(Instructions to follow):
Find the lines of the records in which the word "pairing" appears and report how many there are, as a number alone.

(Material provided):
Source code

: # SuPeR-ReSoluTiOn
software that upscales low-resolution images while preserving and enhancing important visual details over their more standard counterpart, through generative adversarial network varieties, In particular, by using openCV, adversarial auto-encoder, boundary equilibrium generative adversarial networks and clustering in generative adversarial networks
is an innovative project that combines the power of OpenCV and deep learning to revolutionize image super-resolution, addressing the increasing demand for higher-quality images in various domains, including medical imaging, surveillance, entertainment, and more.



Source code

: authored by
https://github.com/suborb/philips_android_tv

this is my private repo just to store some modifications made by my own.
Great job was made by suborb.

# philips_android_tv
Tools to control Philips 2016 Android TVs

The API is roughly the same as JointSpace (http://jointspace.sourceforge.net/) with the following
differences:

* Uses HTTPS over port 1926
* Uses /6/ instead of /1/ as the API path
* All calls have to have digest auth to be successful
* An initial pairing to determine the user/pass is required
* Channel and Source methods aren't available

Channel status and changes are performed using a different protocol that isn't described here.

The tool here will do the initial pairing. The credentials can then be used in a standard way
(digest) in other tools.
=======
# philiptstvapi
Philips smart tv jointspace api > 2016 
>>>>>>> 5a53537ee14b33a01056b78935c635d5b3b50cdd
--
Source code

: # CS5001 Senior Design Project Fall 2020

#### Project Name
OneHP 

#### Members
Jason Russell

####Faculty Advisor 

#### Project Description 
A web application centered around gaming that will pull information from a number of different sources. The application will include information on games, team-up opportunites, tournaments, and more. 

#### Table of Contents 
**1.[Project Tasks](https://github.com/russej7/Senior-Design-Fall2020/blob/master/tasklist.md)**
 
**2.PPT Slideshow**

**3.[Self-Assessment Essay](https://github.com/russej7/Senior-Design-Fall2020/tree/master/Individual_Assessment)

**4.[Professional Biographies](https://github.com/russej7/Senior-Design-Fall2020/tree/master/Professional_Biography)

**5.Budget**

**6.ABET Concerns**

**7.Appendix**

(Solution below):
2